どこかの国のあるお話。 |
―こりない人たち― |
Episode 1
「…どうしよう、王子さま」
「………」
途方にくれるコトリーナ。
ナオキビッチも…、さすがに今回ばかりは何もいえそうになかった…
――元を辿れば、それは昨日のこと…
「というわけで、明日から私たちいないから、よろしくね王子」
「あ?」
執務の合間をぬって、読書を満喫していた王子に、突然母親の王妃が尋ねてそう言った。
「…いないって、どっか行くのか?」
普段からしょっちゅう出かけている王妃なので、特に気にするでもなく、形式的に聞いてみた。
すると、王妃はそんな王子に不吉な笑いを残し…
「ほほほ、ちょっと皆で隣の国までお出かけしてくるわ。その間、コトリーナちゃんと二人で仲良くしなさい、いいわね」
「…はいはい」
なぜか、『二人』を強調する王妃に引っかかる物があったが
これも、いつものことだったので、王子はその言葉を軽く受け流して、また読書に没頭するのだった。
まさか…
「まさか、ほんとに『二人』しか居ないのか…?」
今朝、コトリーナが部屋に飛び込んできて、驚くまもなく部屋から引きずり出されてきて見ると
誰も…それこそ、衛兵、侍女その他もろもろ、すべての城の人間が消えていなくなっていた。
「なに考えてるんだお袋は…」
理由は分かりすぎるほど、分かっている。が、あまりにばかばかしすぎて二の句が告げられない。

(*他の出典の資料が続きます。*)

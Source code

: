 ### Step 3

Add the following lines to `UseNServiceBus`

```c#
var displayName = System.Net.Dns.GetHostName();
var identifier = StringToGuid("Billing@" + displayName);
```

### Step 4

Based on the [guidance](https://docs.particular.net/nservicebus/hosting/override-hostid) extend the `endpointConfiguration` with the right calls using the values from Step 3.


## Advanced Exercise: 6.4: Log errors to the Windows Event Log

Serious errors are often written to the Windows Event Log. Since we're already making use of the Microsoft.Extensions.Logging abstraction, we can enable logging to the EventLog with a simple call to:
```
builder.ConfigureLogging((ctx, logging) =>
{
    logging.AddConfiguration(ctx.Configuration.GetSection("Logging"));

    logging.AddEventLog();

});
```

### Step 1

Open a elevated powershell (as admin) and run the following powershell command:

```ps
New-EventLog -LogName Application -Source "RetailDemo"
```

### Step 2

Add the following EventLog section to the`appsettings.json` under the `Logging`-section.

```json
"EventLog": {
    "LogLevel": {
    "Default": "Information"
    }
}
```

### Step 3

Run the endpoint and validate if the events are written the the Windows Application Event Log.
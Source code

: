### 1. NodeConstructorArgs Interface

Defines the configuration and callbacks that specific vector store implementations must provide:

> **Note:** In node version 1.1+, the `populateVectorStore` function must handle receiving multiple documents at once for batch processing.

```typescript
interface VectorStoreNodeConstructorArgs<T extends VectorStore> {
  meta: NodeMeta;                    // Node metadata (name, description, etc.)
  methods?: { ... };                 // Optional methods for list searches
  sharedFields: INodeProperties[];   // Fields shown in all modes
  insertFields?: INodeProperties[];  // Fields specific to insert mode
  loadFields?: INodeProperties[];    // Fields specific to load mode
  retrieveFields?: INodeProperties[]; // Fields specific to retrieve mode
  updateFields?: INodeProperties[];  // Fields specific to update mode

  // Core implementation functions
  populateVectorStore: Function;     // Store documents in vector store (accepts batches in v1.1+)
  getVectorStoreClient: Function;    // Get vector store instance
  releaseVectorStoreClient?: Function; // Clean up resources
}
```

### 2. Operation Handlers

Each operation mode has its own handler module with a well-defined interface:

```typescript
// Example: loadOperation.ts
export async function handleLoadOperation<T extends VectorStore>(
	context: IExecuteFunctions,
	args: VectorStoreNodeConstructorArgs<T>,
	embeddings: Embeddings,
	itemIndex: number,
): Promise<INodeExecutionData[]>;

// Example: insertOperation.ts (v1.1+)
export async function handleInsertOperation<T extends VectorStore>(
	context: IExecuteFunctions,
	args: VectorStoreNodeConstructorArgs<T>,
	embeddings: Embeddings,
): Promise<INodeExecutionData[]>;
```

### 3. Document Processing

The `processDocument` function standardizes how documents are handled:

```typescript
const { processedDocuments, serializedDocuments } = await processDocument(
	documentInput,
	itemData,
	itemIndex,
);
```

思わず頭痛のする頭を押さえるナオキビッチ、そしてふと、横のコトリーナの様子がおかしいのに気づいた。
青い顔で、何かの紙を握り締めていた。
「コトリーナ?」
「ひゃぁぁぁっっ!」
青い顔のまま、顔を赤くして飛び退るコトリーナ。
分けも分からず、不信な顔をする王子に
「お、お、王子さま…、あたし…」
そう言いつのるコトリーナ。
目には涙まで浮かべてこちらを見つめる。
「…なんだよ」
さすがに、そんな目でいつまでも見られると落ち着かない気持ちになり、口調が普段よりきつくなっている、王子。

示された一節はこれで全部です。